The answer is every line in the data below that contains the word "generate".
DATA UNDER STUDY: Begin
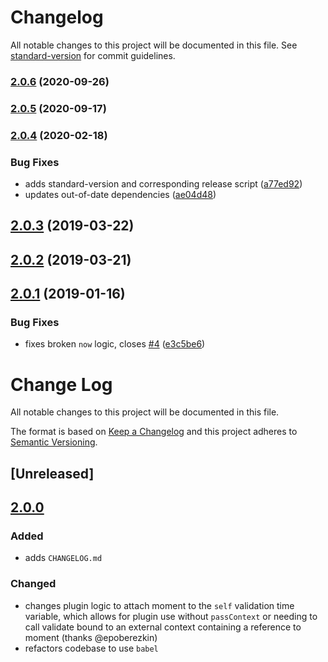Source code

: # Changelog

All notable changes to this project will be documented in this file. See [standard-version](https://github.com/conventional-changelog/standard-version) for commit guidelines.

### [2.0.6](https://github.com/cludden/ajv-moment/compare/v2.0.5...v2.0.6) (2020-09-26)

### [2.0.5](https://github.com/cludden/ajv-moment/compare/v2.0.4...v2.0.5) (2020-09-17)

### [2.0.4](https://github.com/cludden/ajv-moment/compare/v2.0.3...v2.0.4) (2020-02-18)


### Bug Fixes

* adds standard-version and corresponding release script ([a77ed92](https://github.com/cludden/ajv-moment/commit/a77ed921eee8ebaa2618298622d83d6176a63c05))
* updates out-of-date dependencies ([ae04d48](https://github.com/cludden/ajv-moment/commit/ae04d488f37c03bbfb6e94f9cabd3c44a489a1a6))

<a name="2.0.3"></a>
## [2.0.3](https://github.com/cludden/ajv-moment/compare/v2.0.2...v2.0.3) (2019-03-22)



<a name="2.0.2"></a>
## [2.0.2](https://github.com/cludden/ajv-moment/compare/v2.0.1...v2.0.2) (2019-03-21)



<a name="2.0.1"></a>
## [2.0.1](https://github.com/cludden/ajv-moment/compare/v2.0.0...v2.0.1) (2019-01-16)


### Bug Fixes

* fixes broken `now` logic, closes [#4](https://github.com/cludden/ajv-moment/issues/4) ([e3c5be6](https://github.com/cludden/ajv-moment/commit/e3c5be6))



# Change Log
All notable changes to this project will be documented in this file.

The format is based on [Keep a Changelog](http://keepachangelog.com/)
and this project adheres to [Semantic Versioning](http://semver.org/).

## [Unreleased]

## [2.0.0]

### Added
- adds `CHANGELOG.md`

### Changed
- changes plugin logic to attach moment to the `self` validation time variable, which allows for plugin use without `passContext` or needing to call validate bound to an external context containing a reference to moment (thanks @epoberezkin)
- refactors codebase to use `babel`

[2.0.0]: https://github.com/GaiamTV/gaia-core-api/compare/v1.0.1...v2.0.0

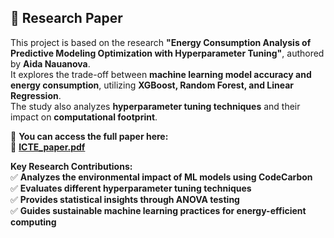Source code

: ## 📄 Research Paper  

This project is based on the research **"Energy Consumption Analysis of Predictive Modeling Optimization with Hyperparameter Tuning"**, authored by **Aida Nauanova**.  
It explores the trade-off between **machine learning model accuracy and energy consumption**, utilizing **XGBoost, Random Forest, and Linear Regression**.  
The study also analyzes **hyperparameter tuning techniques** and their impact on **computational footprint**.

📌 **You can access the full paper here:**  
📄 **[ICTE_paper.pdf](docs/ICTE_paper.pdf)**  

**Key Research Contributions:**  
✅ **Analyzes the environmental impact of ML models using CodeCarbon**  
✅ **Evaluates different hyperparameter tuning techniques**  
✅ **Provides statistical insights through ANOVA testing**  
✅ **Guides sustainable machine learning practices for energy-efficient computing**  
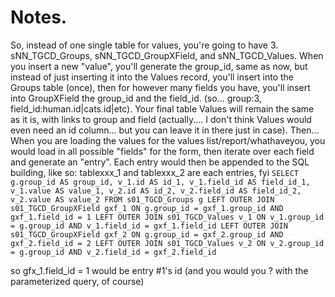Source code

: # Notes.


So, instead of one single table for values, you're going to have 3. sNN_TGCD_Groups, sNN_TGCD_GroupXField, and sNN_TGCD_Values. When you insert a new "value", you'll generate the group_id, same as now, but instead of just inserting it into the Values record, you'll insert into the Groups table (once), then for however many fields you have, you'll insert into GroupXField the group_id and the field_id. (so... group:3, field_id:human.id|cats.id|etc). Your final table Values will remain the same as it is, with links to group and field (actually.... I don't think Values would even need an id column... but you can leave it in there just in case). Then...
When you are loading the values for the values list/report/whathaveyou, you would load in all possible "fields" for the form, then iterate over each field and generate an "entry". Each entry would then be appended to the SQL building, like so: tablexxx_1 and tablexxx_2 are each entries, fyi
`SELECT
g.group_id AS group_id,
v_1.id AS id_1,
v_1.field_id AS field_id_1,
v_1.value AS value_1,
v_2.id AS id_2,
v_2.field_id AS field_id_2,
v_2.value AS value_2
FROM
s01_TGCD_Groups g
LEFT OUTER JOIN s01_TGCD_GroupXField gxf_1 ON g.group_id = gxf_1.group_id AND gxf_1.field_id = 1
LEFT OUTER JOIN s01_TGCD_Values v_1 ON v_1.group_id = g.group_id AND v_1.field_id = gxf_1.field_id
LEFT OUTER JOIN s01_TGCD_GroupXField gxf_2 ON g.group_id = gxf_2.group_id AND gxf_2.field_id = 2
LEFT OUTER JOIN s01_TGCD_Values v_2 ON v_2.group_id = g.group_id AND v_2.field_id = gxf_2.field_id`

so gfx_1.field_id = 1 would be entry #1's id (and you would you ? with the parameterized query, of course)
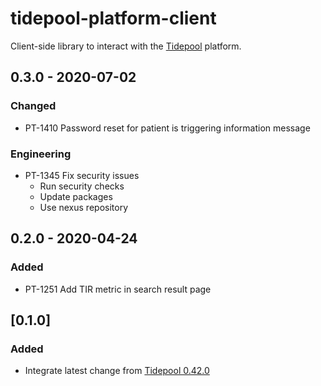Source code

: # tidepool-platform-client
Client-side library to interact with the [Tidepool](http://tidepool.org/) platform.

## 0.3.0 - 2020-07-02
###  Changed
- PT-1410 Password reset for patient is triggering information message
### Engineering
- PT-1345 Fix security issues
  - Run security checks
  - Update packages
  - Use nexus repository

## 0.2.0 - 2020-04-24
###  Added
- PT-1251 Add TIR metric in search result page

## [0.1.0]
###  Added
- Integrate latest change from [Tidepool 0.42.0](https://github.com/tidepool-org/platform-client/releases/tag/v0.42.0)
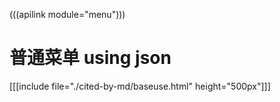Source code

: (((apilink module="menu")))

# 普通菜单 using json

[[[include file="./cited-by-md/baseuse.html" height="500px"]]]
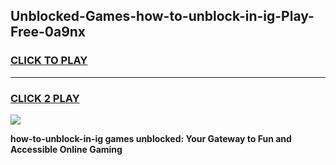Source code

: 
## Unblocked-Games-how-to-unblock-in-ig-Play-Free-0a9nx
<h3>
<a href="https://premium76.site?title=how-to-unblock-in-ig&ref=10A">CLICK TO PLAY</a></h3>
<hr>

<h3>
<a href="https://premium76.site?title=how-to-unblock-in-ig&ref=10A">CLICK 2 PLAY</a>
  
</h3>

<a href="https://premium76.site?title=how-to-unblock-in-ig&ref=10A"><img src="https://clearcache.store/games.png"></a>


**how-to-unblock-in-ig games unblocked: Your Gateway to Fun and Accessible Online Gaming**
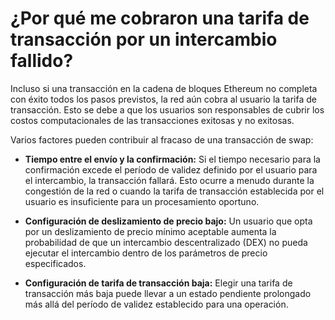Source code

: # ¿Por qué me cobraron una tarifa de transacción por un intercambio fallido?

Incluso si una transacción en la cadena de bloques Ethereum no completa con éxito todos los pasos previstos, la red aún cobra al usuario la tarifa de transacción. Esto se debe a que los usuarios son responsables de cubrir los costos computacionales de las transacciones exitosas y no exitosas.

Varios factores pueden contribuir al fracaso de una transacción de swap:

- **Tiempo entre el envío y la confirmación:** Si el tiempo necesario para la confirmación excede el período de validez definido por el usuario para el intercambio, la transacción fallará. Esto ocurre a menudo durante la congestión de la red o cuando la tarifa de transacción establecida por el usuario es insuficiente para un procesamiento oportuno.

- **Configuración de deslizamiento de precio bajo:** Un usuario que opta por un deslizamiento de precio mínimo aceptable aumenta la probabilidad de que un intercambio descentralizado (DEX) no pueda ejecutar el intercambio dentro de los parámetros de precio especificados.

- **Configuración de tarifa de transacción baja:** Elegir una tarifa de transacción más baja puede llevar a un estado pendiente prolongado más allá del período de validez establecido para una operación.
DATA UNDER STUDY: End
▸ TASK RESULT
So, instead of one single table for values, you're going to have 3. sNN_TGCD_Groups, sNN_TGCD_GroupXField, and sNN_TGCD_Values. When you insert a new "value", you'll generate the group_id, same as now, but instead of just inserting it into the Values record, you'll insert into the Groups table (once), then for however many fields you have, you'll insert into GroupXField the group_id and the field_id. (so... group:3, field_id:human.id|cats.id|etc). Your final table Values will remain the same as it is, with links to group and field (actually.... I don't think Values would even need an id column... but you can leave it in there just in case). Then...
When you are loading the values for the values list/report/whathaveyou, you would load in all possible "fields" for the form, then iterate over each field and generate an "entry". Each entry would then be appended to the SQL building, like so: tablexxx_1 and tablexxx_2 are each entries, fyi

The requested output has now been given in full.